Harvard research indicates the decline is in line with a drop in childhood cases of ear infections.
“When people are smoking less around their kids, when homes are smoke-free, the rate of ear infections can and has decreased,” Hillel Alpert, lead author of a study published recently by the journal Tobacco Control, told The Associated Press.
The number of medical visits in which the main diagnosis was ear infection dropped by nearly 30 percent from 1993 to 2008 in children 6 and under — from about 17.5 million to 12.5 million. The rate of visits for ear infections dropped by 32 percent, from 636 visits per 1,000 children to 431 per 1,000.
The downward trend, however, has seemed to level off in the past few years.
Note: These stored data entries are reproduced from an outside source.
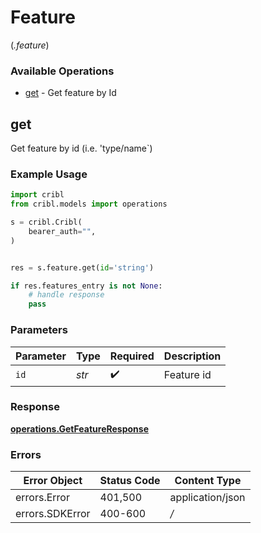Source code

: # Feature
(*.feature*)

### Available Operations

* [get](#get) - Get feature by Id

## get

Get feature by id (i.e. 'type/name`)

### Example Usage

```python
import cribl
from cribl.models import operations

s = cribl.Cribl(
    bearer_auth="",
)


res = s.feature.get(id='string')

if res.features_entry is not None:
    # handle response
    pass
```

### Parameters

| Parameter          | Type               | Required           | Description        |
| ------------------ | ------------------ | ------------------ | ------------------ |
| `id`               | *str*              | :heavy_check_mark: | Feature id         |


### Response

**[operations.GetFeatureResponse](../../models/operations/getfeatureresponse.md)**
### Errors

| Error Object     | Status Code      | Content Type     |
| ---------------- | ---------------- | ---------------- |
| errors.Error     | 401,500          | application/json |
| errors.SDKError  | 400-600          | */*              |
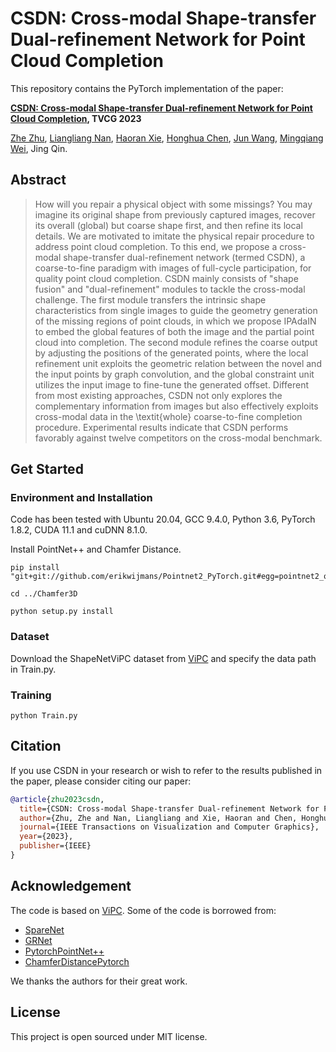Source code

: # CSDN: Cross-modal Shape-transfer Dual-refinement Network for Point Cloud Completion

This repository contains the PyTorch implementation of the paper:

**[CSDN: Cross-modal Shape-transfer Dual-refinement Network for Point Cloud Completion](https://ieeexplore.ieee.org/abstract/document/10015045), TVCG 2023**

<!-- <br> -->
[Zhe Zhu](https://scholar.google.com/citations?user=pM4ebg0AAAAJ),  [Liangliang Nan](https://scholar.google.com/citations?user=2ONN8tUAAAAJ), [Haoran Xie](https://scholar.google.com/citations?user=O4lGUj8AAAAJ), [Honghua Chen](https://scholar.google.com/citations?user=S7yyHpAAAAAJ), [Jun Wang](https://scholar.google.com/citations?user=vFYyThwAAAAJ), [Mingqiang Wei](https://scholar.google.com/citations?user=TdrJj8MAAAAJ), Jing Qin.
<!-- <br> -->

## Abstract

> How will you repair a physical object with some missings? 
You may imagine its original shape from previously captured images, recover its overall (global) but coarse shape first, and then refine its local details. 
We are motivated to imitate the physical repair procedure to address point cloud completion.
To this end, we propose a cross-modal shape-transfer dual-refinement network (termed CSDN), a coarse-to-fine paradigm with images of full-cycle participation,  for quality point cloud completion.
CSDN mainly consists of "shape fusion" and "dual-refinement" modules to tackle the cross-modal challenge.
The first module transfers the intrinsic shape characteristics from single images to guide the geometry generation of the missing regions of point clouds, in which we propose IPAdaIN to embed the global features of both the image and the partial point cloud into completion. The second module refines the coarse output by adjusting the positions of the generated points, where the local refinement unit exploits the geometric relation between the novel and the input points by graph convolution, and the global constraint unit utilizes the input image to fine-tune the generated offset.
Different from most existing approaches, CSDN not only explores the complementary information from images but also effectively exploits cross-modal data in the \textit{whole} coarse-to-fine completion procedure.
Experimental results indicate that CSDN performs favorably against twelve competitors on the cross-modal benchmark.

## Get Started

### Environment and Installation
Code has been tested with Ubuntu 20.04, GCC 9.4.0, Python 3.6, PyTorch 1.8.2, CUDA 11.1 and cuDNN 8.1.0.

Install PointNet++ and Chamfer Distance.
```
pip install "git+git://github.com/erikwijmans/Pointnet2_PyTorch.git#egg=pointnet2_ops&subdirectory=pointnet2_ops_lib"

cd ../Chamfer3D

python setup.py install
```


### Dataset
Download the ShapeNetViPC dataset from [ViPC](https://github.com/Hydrogenion/ViPC) and specify the data path in Train.py.

### Training
```
python Train.py
```

## Citation
If you use CSDN in your research or wish to refer to the results published in the paper, please consider citing our paper:
```bibtex
@article{zhu2023csdn,
  title={CSDN: Cross-modal Shape-transfer Dual-refinement Network for Point Cloud Completion},
  author={Zhu, Zhe and Nan, Liangliang and Xie, Haoran and Chen, Honghua and Wang, Jun and Wei, Mingqiang and Qin, Jing},
  journal={IEEE Transactions on Visualization and Computer Graphics},
  year={2023},
  publisher={IEEE}
}
```


## Acknowledgement
The code is based on [ViPC](https://github.com/Hydrogenion/ViPC). Some of the code is borrowed from:
- [SpareNet](https://github.com/microsoft/SpareNet)
- [GRNet](https://github.com/hzxie/GRNet)
- [PytorchPointNet++](https://github.com/erikwijmans/Pointnet2_PyTorch)
- [ChamferDistancePytorch](https://github.com/ThibaultGROUEIX/ChamferDistancePytorch)

We thanks the authors for their great work.

## License

This project is open sourced under MIT license.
Some doctors said they have noticed fewer ear infections in their waiting rooms compared to years ago. “We don’t see them that much anymore,” said Dr. Michael Baron, a family practice doctor in Stone Mountain, a suburb of Atlanta.
A vaccine meant to protect against strep bacteria could be another factor in the decline of ear infections in children. The vaccine was first licensed in 2000 and would not account for the drop in cases in the 1990s, however, but has probably contributed to the decline since, according to several experts.
Some studies have also credited antibody-rich breast milk for lowering infants’ risk for respiratory and middle ear infections. Breast-feeding mothers have been on the incline with 77 percent now, up from less than two-thirds in the early 90s.
But for some, these theories may not seem to hold water.
In the Willis household in Charlotte, NC, neither parent smokes, both children had all recommended vaccines, and the mother breast-fed each child for about three months.
Yet their 6 ½-year-old son Hatcher got 10 ear infections in one year when he was younger, and their 21-month-old daughter Libby Jeanne has had four.
Jessica Hyatt, a 21-year-old mother in Spokane, Washington, whose home is also smoke-free, said her 2-year-old daughter Chesnie has had four ear infections, with one lasting nearly two months.